The Association Between Serum Resistin Level with the Degree of Coronary Artery Stenosis


Coronary artery stenosis is a thickening of intimal coronary artery due to chronic inflammation of blood vessels, characterized by the accumulation of inflammatory cells, vascular smooth muscle cells, lipid, and fibrotic tissue. Resistin, a cysteine-rich secretory protein, produced by monocytes and adipose cells, increases proinflammatory cytokines. This study was conducted to analyze the association between serum resistin level with the severity of coronary artery stenosis.
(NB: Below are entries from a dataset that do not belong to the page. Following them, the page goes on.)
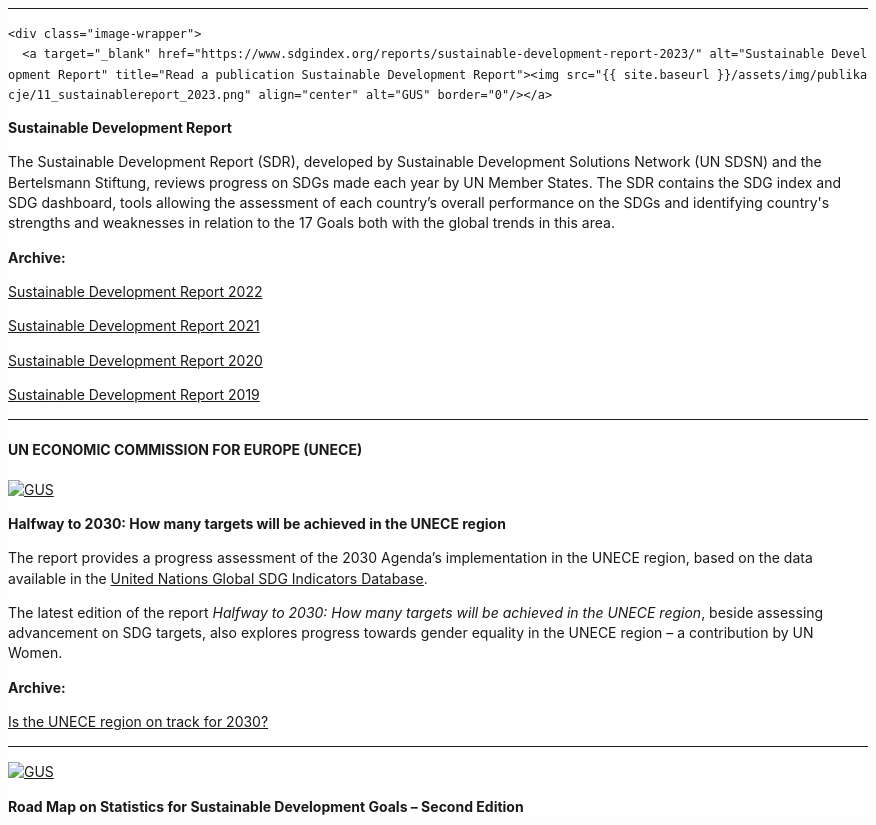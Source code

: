 
  <hr>

    <div class="image-wrapper">
      <a target="_blank" href="https://www.sdgindex.org/reports/sustainable-development-report-2023/" alt="Sustainable Development Report" title="Read a publication Sustainable Development Report"><img src="{{ site.baseurl }}/assets/img/publikacje/11_sustainablereport_2023.png" align="center" alt="GUS" border="0"/></a>
  </div>
  <p><b>Sustainable Development Report</b></p>

  <p>The Sustainable Development Report (SDR), developed by Sustainable Development Solutions Network (UN SDSN) and the Bertelsmann Stiftung, reviews progress on SDGs made each year by UN Member States. The SDR contains the SDG index and SDG dashboard, tools allowing the assessment of each country’s overall performance on the SDGs and identifying country's strengths and weaknesses in relation to the 17 Goals both with the global trends in this area.</p>

  <p><b>Archive:</b></p>
  <p><a target="_blank" title="Read a publication Sustainable Development Report 2022" href="https://www.sdgindex.org/reports/sustainable-development-report-2022/">Sustainable Development Report 2022</a></p>
  <p><a target="_blank" title="Read a publication Sustainable Development Report 2021" href="https://www.sdgindex.org/reports/sustainable-development-report-2021/">Sustainable Development Report 2021</a></p>
  <p><a target="_blank" title="Read a publication Sustainable Development Report 2020" href="https://www.sdgindex.org/reports/sustainable-development-report-2020/">Sustainable Development Report 2020</a></p>
  <p><a target="_blank" title="Read a publication Sustainable Development Report 2019" href="https://www.sdgindex.org/reports/sustainable-development-report-2019/">Sustainable Development Report 2019</a></p>


  <hr>
  <h4><b>UN ECONOMIC COMMISSION FOR EUROPE (UNECE)</b></h4>
    <div class="image-wrapper">
      <a target="_blank" href="https://unece.org/info/Statistics/pub/365798" alt="Halfway to 2030: How many targets will be achieved in the UNECE region" title="Read a publication Halfway to 2030: How many targets will be achieved in the UNECE region"><img src="{{ site.baseurl }}/assets/img/publikacje/12_halfway.png" align="center" alt="GUS" border="0"/></a>
  </div>
  <p><b>Halfway to 2030: How many targets will be achieved in the UNECE region</b></p>

  <p>The report provides a progress assessment of the 2030 Agenda’s implementation in the UNECE region, based on the data available in the <a title="Go to UNECE global SDG database" href="https://unstats.un.org/sdgs/dataportal" target="_blank">United Nations Global SDG Indicators Database</a>.</p>
  <p>The latest edition of the report <em>Halfway to 2030: How many targets will be achieved in the UNECE region</em>, beside assessing advancement on SDG targets, also explores progress towards gender equality in the UNECE region – a contribution by UN Women.</p>

  <p><b>Archive:</b></p>
  <p><a target="_blank" title="Read a publication Is the UNECE region on track for 2030?" href="https://unece.org/info/Statistics/pub/353864">Is the UNECE region on track for 2030?</a></p>


  <hr>
    <div class="image-wrapper">
      <a target="_blank" href="https://unece.org/statistics/publications/CES-roadmap-sdg-2" alt="Road Map on Statistics for Sustainable Development Goals – Second Edition" title="Read a publication Road Map on Statistics for Sustainable Development Goals – Second Edition"><img src="{{ site.baseurl }}/assets/img/publikacje/13_roadmap.png" align="center" alt="GUS" border="0"/></a>
  </div>
  <p><b>Road Map on Statistics for Sustainable Development Goals – Second Edition</b></p>
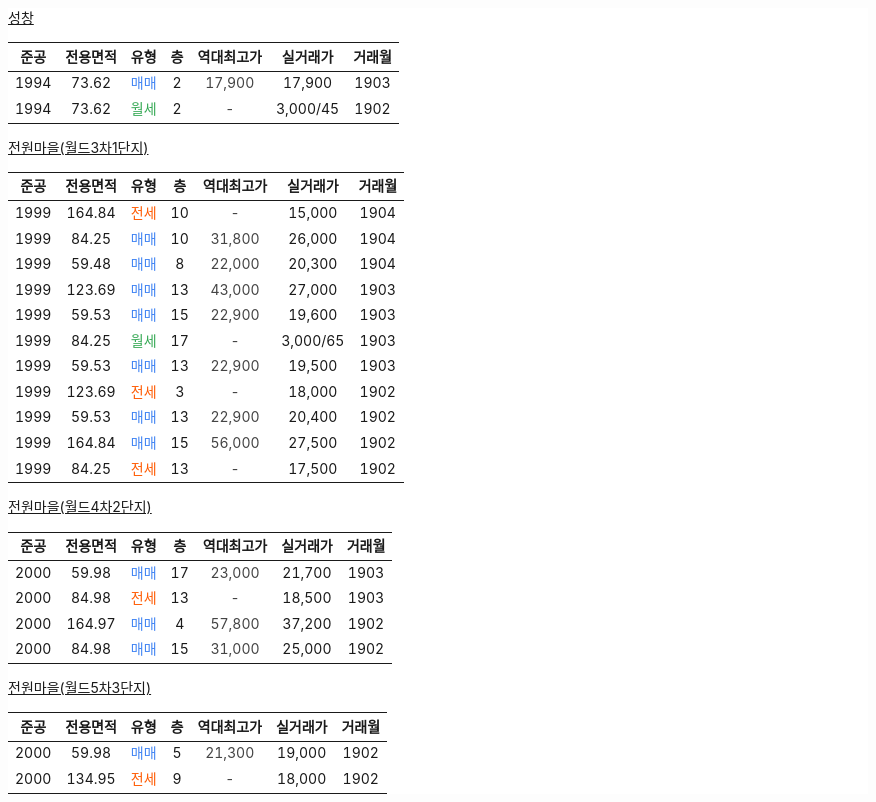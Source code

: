 [성창](https://search.naver.com/search.naver?query=%EA%B2%BD%EA%B8%B0%EB%8F%84+%EA%B9%80%ED%8F%AC%EC%8B%9C+%EC%9A%B4%EC%96%91%EB%8F%99+%EC%84%B1%EC%B0%BD)

|준공|전용면적|유형|층|역대최고가|실거래가|거래월|
|:---:|:---:|:---:|:---:|:---:|:---:|:---:|
|1994|73.62|<span style="color:#4285f3">매매</span>|2|<span style="color:#444444">17,900</span>|17,900|1903|
|1994|73.62|<span style="color:#34a853">월세</span>|2|<span style="color:#444444">-</span>|3,000/45|1902|

[전원마을(월드3차1단지)](https://search.naver.com/search.naver?query=%EA%B2%BD%EA%B8%B0%EB%8F%84+%EA%B9%80%ED%8F%AC%EC%8B%9C+%EC%9A%B4%EC%96%91%EB%8F%99+%EC%A0%84%EC%9B%90%EB%A7%88%EC%9D%84%28%EC%9B%94%EB%93%9C3%EC%B0%A81%EB%8B%A8%EC%A7%80%29)

|준공|전용면적|유형|층|역대최고가|실거래가|거래월|
|:---:|:---:|:---:|:---:|:---:|:---:|:---:|
|1999|164.84|<span style="color:#ff5a00">전세</span>|10|<span style="color:#444444">-</span>|15,000|1904|
|1999|84.25|<span style="color:#4285f3">매매</span>|10|<span style="color:#444444">31,800</span>|26,000|1904|
|1999|59.48|<span style="color:#4285f3">매매</span>|8|<span style="color:#444444">22,000</span>|20,300|1904|
|1999|123.69|<span style="color:#4285f3">매매</span>|13|<span style="color:#444444">43,000</span>|27,000|1903|
|1999|59.53|<span style="color:#4285f3">매매</span>|15|<span style="color:#444444">22,900</span>|19,600|1903|
|1999|84.25|<span style="color:#34a853">월세</span>|17|<span style="color:#444444">-</span>|3,000/65|1903|
|1999|59.53|<span style="color:#4285f3">매매</span>|13|<span style="color:#444444">22,900</span>|19,500|1903|
|1999|123.69|<span style="color:#ff5a00">전세</span>|3|<span style="color:#444444">-</span>|18,000|1902|
|1999|59.53|<span style="color:#4285f3">매매</span>|13|<span style="color:#444444">22,900</span>|20,400|1902|
|1999|164.84|<span style="color:#4285f3">매매</span>|15|<span style="color:#444444">56,000</span>|27,500|1902|
|1999|84.25|<span style="color:#ff5a00">전세</span>|13|<span style="color:#444444">-</span>|17,500|1902|

[전원마을(월드4차2단지)](https://search.naver.com/search.naver?query=%EA%B2%BD%EA%B8%B0%EB%8F%84+%EA%B9%80%ED%8F%AC%EC%8B%9C+%EC%9A%B4%EC%96%91%EB%8F%99+%EC%A0%84%EC%9B%90%EB%A7%88%EC%9D%84%28%EC%9B%94%EB%93%9C4%EC%B0%A82%EB%8B%A8%EC%A7%80%29)

|준공|전용면적|유형|층|역대최고가|실거래가|거래월|
|:---:|:---:|:---:|:---:|:---:|:---:|:---:|
|2000|59.98|<span style="color:#4285f3">매매</span>|17|<span style="color:#444444">23,000</span>|21,700|1903|
|2000|84.98|<span style="color:#ff5a00">전세</span>|13|<span style="color:#444444">-</span>|18,500|1903|
|2000|164.97|<span style="color:#4285f3">매매</span>|4|<span style="color:#444444">57,800</span>|37,200|1902|
|2000|84.98|<span style="color:#4285f3">매매</span>|15|<span style="color:#444444">31,000</span>|25,000|1902|

[전원마을(월드5차3단지)](https://search.naver.com/search.naver?query=%EA%B2%BD%EA%B8%B0%EB%8F%84+%EA%B9%80%ED%8F%AC%EC%8B%9C+%EC%9A%B4%EC%96%91%EB%8F%99+%EC%A0%84%EC%9B%90%EB%A7%88%EC%9D%84%28%EC%9B%94%EB%93%9C5%EC%B0%A83%EB%8B%A8%EC%A7%80%29)

|준공|전용면적|유형|층|역대최고가|실거래가|거래월|
|:---:|:---:|:---:|:---:|:---:|:---:|:---:|
|2000|59.98|<span style="color:#4285f3">매매</span>|5|<span style="color:#444444">21,300</span>|19,000|1902|
|2000|134.95|<span style="color:#ff5a00">전세</span>|9|<span style="color:#444444">-</span>|18,000|1902|
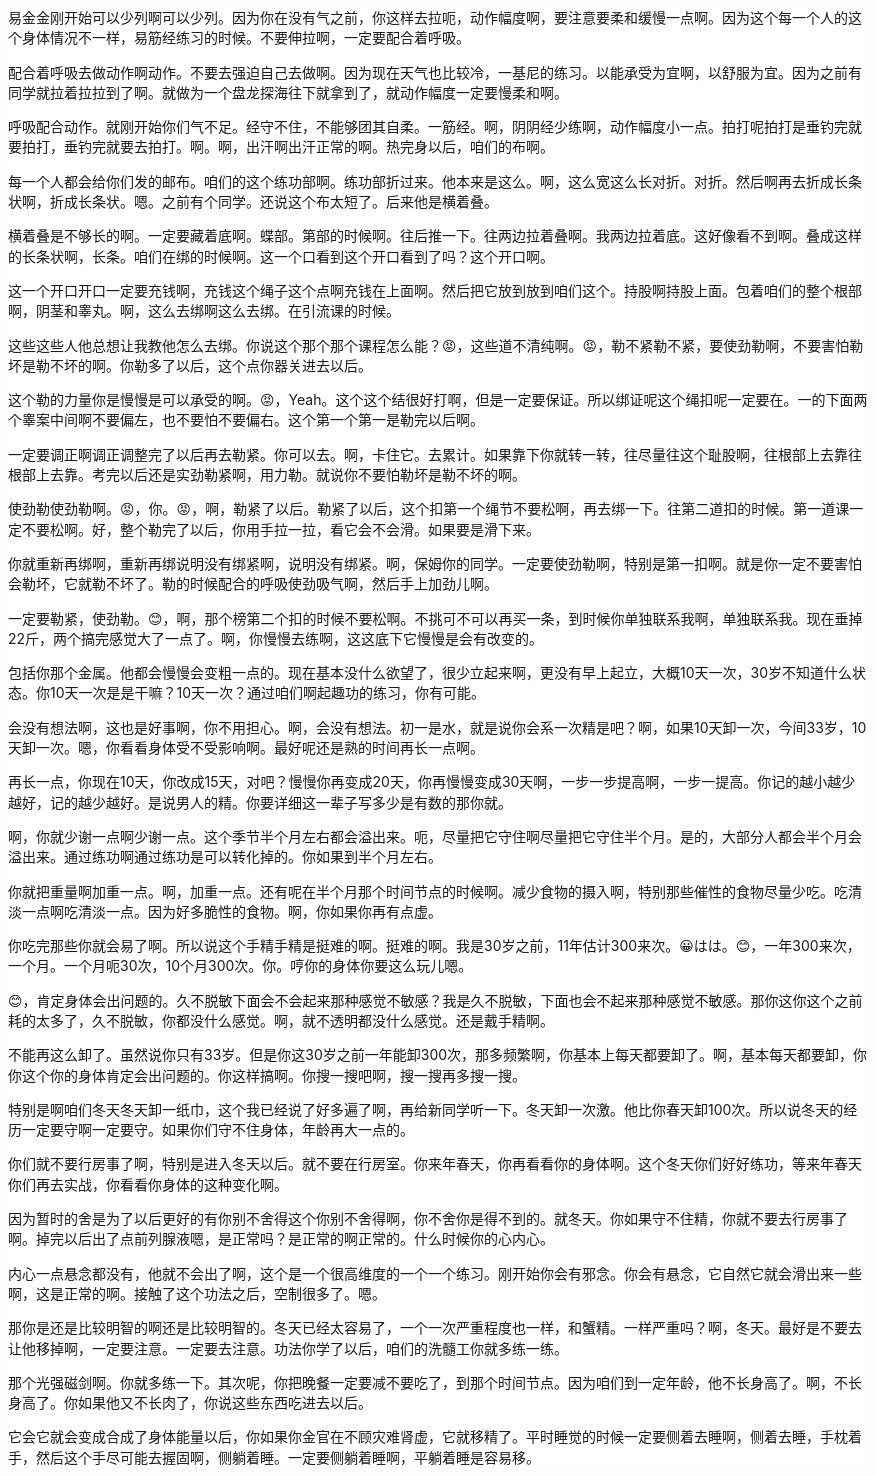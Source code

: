 易金金刚开始可以少列啊可以少列。因为你在没有气之前，你这样去拉呃，动作幅度啊，要注意要柔和缓慢一点啊。因为这个每一个人的这个身体情况不一样，易筋经练习的时候。不要伸拉啊，一定要配合着呼吸。

配合着呼吸去做动作啊动作。不要去强迫自己去做啊。因为现在天气也比较冷，一基尼的练习。以能承受为宜啊，以舒服为宜。因为之前有同学就拉着拉拉到了啊。就做为一个盘龙探海往下就拿到了，就动作幅度一定要慢柔和啊。

呼吸配合动作。就刚开始你们气不足。经守不住，不能够团其自柔。一筋经。啊，阴阴经少练啊，动作幅度小一点。拍打呢拍打是垂钓完就要拍打，垂钓完就要去拍打。啊。啊，出汗啊出汗正常的啊。热完身以后，咱们的布啊。

每一个人都会给你们发的邮布。咱们的这个练功部啊。练功部折过来。他本来是这么。啊，这么宽这么长对折。对折。然后啊再去折成长条状啊，折成长条状。嗯。之前有个同学。还说这个布太短了。后来他是横着叠。

横着叠是不够长的啊。一定要藏着底啊。蝶部。第部的时候啊。往后推一下。往两边拉着叠啊。我两边拉着底。这好像看不到啊。叠成这样的长条状啊，长条。咱们在绑的时候啊。这一个口看到这个开口看到了吗？这个开口啊。

这一个开口开口一定要充钱啊，充钱这个绳子这个点啊充钱在上面啊。然后把它放到放到咱们这个。持股啊持股上面。包着咱们的整个根部啊，阴茎和睾丸。啊，这么去绑啊这么去绑。在引流课的时候。

这些这些人他总想让我教他怎么去绑。你说这个那个那个课程怎么能？😡，这些道不清纯啊。😡，勒不紧勒不紧，要使劲勒啊，不要害怕勒坏是勒不坏的啊。你勒多了以后，这个点你器关进去以后。

这个勒的力量你是慢慢是可以承受的啊。😡，Yeah。这个这个结很好打啊，但是一定要保证。所以绑证呢这个绳扣呢一定要在。一的下面两个睾案中间啊不要偏左，也不要怕不要偏右。这个第一个第一是勒完以后啊。

一定要调正啊调正调整完了以后再去勒紧。你可以去。啊，卡住它。去累计。如果靠下你就转一转，往尽量往这个耻股啊，往根部上去靠往根部上去靠。考完以后还是实劲勒紧啊，用力勒。就说你不要怕勒坏是勒不坏的啊。

使劲勒使劲勒啊。😡，你。😡，啊，勒紧了以后。勒紧了以后，这个扣第一个绳节不要松啊，再去绑一下。往第二道扣的时候。第一道课一定不要松啊。好，整个勒完了以后，你用手拉一拉，看它会不会滑。如果要是滑下来。

你就重新再绑啊，重新再绑说明没有绑紧啊，说明没有绑紧。啊，保姆你的同学。一定要使劲勒啊，特别是第一扣啊。就是你一定不要害怕会勒坏，它就勒不坏了。勒的时候配合的呼吸使劲吸气啊，然后手上加劲儿啊。

一定要勒紧，使劲勒。😊，啊，那个榜第二个扣的时候不要松啊。不挑可不可以再买一条，到时候你单独联系我啊，单独联系我。现在垂掉22斤，两个搞完感觉大了一点了。啊，你慢慢去练啊，这这底下它慢慢是会有改变的。

包括你那个金属。他都会慢慢会变粗一点的。现在基本没什么欲望了，很少立起来啊，更没有早上起立，大概10天一次，30岁不知道什么状态。你10天一次是是干嘛？10天一次？通过咱们啊起趣功的练习，你有可能。

会没有想法啊，这也是好事啊，你不用担心。啊，会没有想法。初一是水，就是说你会系一次精是吧？啊，如果10天卸一次，今间33岁，10天卸一次。嗯，你看看身体受不受影响啊。最好呢还是熟的时间再长一点啊。

再长一点，你现在10天，你改成15天，对吧？慢慢你再变成20天，你再慢慢变成30天啊，一步一步提高啊，一步一提高。你记的越小越少越好，记的越少越好。是说男人的精。你要详细这一辈子写多少是有数的那你就。

啊，你就少谢一点啊少谢一点。这个季节半个月左右都会溢出来。呃，尽量把它守住啊尽量把它守住半个月。是的，大部分人都会半个月会溢出来。通过练功啊通过练功是可以转化掉的。你如果到半个月左右。

你就把重量啊加重一点。啊，加重一点。还有呢在半个月那个时间节点的时候啊。减少食物的摄入啊，特别那些催性的食物尽量少吃。吃清淡一点啊吃清淡一点。因为好多脆性的食物。啊，你如果你再有点虚。

你吃完那些你就会易了啊。所以说这个手精手精是挺难的啊。挺难的啊。我是30岁之前，11年估计300来次。😀はは。😊，一年300来次，一个月。一个月呃30次，10个月300次。你。哼你的身体你要这么玩儿嗯。

😊，肯定身体会出问题的。久不脱敏下面会不会起来那种感觉不敏感？我是久不脱敏，下面也会不起来那种感觉不敏感。那你这你这个之前耗的太多了，久不脱敏，你都没什么感觉。啊，就不透明都没什么感觉。还是戴手精啊。

不能再这么卸了。虽然说你只有33岁。但是你这30岁之前一年能卸300次，那多频繁啊，你基本上每天都要卸了。啊，基本每天都要卸，你你这个你的身体肯定会出问题的。你这样搞啊。你搜一搜吧啊，搜一搜再多搜一搜。

特别是啊咱们冬天冬天卸一纸巾，这个我已经说了好多遍了啊，再给新同学听一下。冬天卸一次激。他比你春天卸100次。所以说冬天的经历一定要守啊一定要守。如果你们守不住身体，年龄再大一点的。

你们就不要行房事了啊，特别是进入冬天以后。就不要在行房室。你来年春天，你再看看你的身体啊。这个冬天你们好好练功，等来年春天你们再去实战，你看看你身体的这种变化啊。

因为暂时的舍是为了以后更好的有你别不舍得这个你别不舍得啊，你不舍你是得不到的。就冬天。你如果守不住精，你就不要去行房事了啊。掉完以后出了点前列腺液嗯，是正常吗？是正常的啊正常的。什么时候你的心内心。

内心一点悬念都没有，他就不会出了啊，这个是一个很高维度的一个一个练习。刚开始你会有邪念。你会有悬念，它自然它就会滑出来一些啊，这是正常的啊。接触了这个功法之后，空制很多了。嗯。

那你是还是比较明智的啊还是比较明智的。冬天已经太容易了，一个一次严重程度也一样，和蟹精。一样严重吗？啊，冬天。最好是不要去让他移掉啊，一定要注意。一定要去注意。功法你学了以后，咱们的洗髓工你就多练一练。

那个光强磁剑啊。你就多练一下。其次呢，你把晚餐一定要减不要吃了，到那个时间节点。因为咱们到一定年龄，他不长身高了。啊，不长身高了。你如果他又不长肉了，你说这些东西吃进去以后。

它会它就会变成合成了身体能量以后，你如果你金官在不顾灾难肾虚，它就移精了。平时睡觉的时候一定要侧着去睡啊，侧着去睡，手枕着手，然后这个手尽可能去握固啊，侧躺着睡。一定要侧躺着睡啊，平躺着睡是容易移。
This cross-sectional study was performed in 60 patients aged 30-70 years old who were suspected to have coronary heart disease (CHD) and underwent coronary angiography at Cardiology Department of Dr. Moewardi Hospital in Surakarta. The cutoff point of serum resistin level was
determined by receiver operating curve (ROC). The data were analyzed to determine the prevalence ratio of each variable, followed by logistic regression, p<0.05 was considered statistically significant. This study found a significant association between serum resistin level and the severity of coronary artery stenosis. At the cutoff point of 6.37 ng/ml, bivariate and multivariate analysis showed that resistin had the prevalence ratio (PR) of 6.56 (95% CI: 1.705-25.263; p = 0.005) and 7.47 (95% CI: 1.562-35.784; p = 0.012), respectively. Even after adjustment with body mass index, sex, hypertension, dyslipidemia and type 2 DM, resistin showed significant association with the severity of coronary artery stenosis (PR: 7.48; 95% CI: 1.562-35.784; p = 0,012).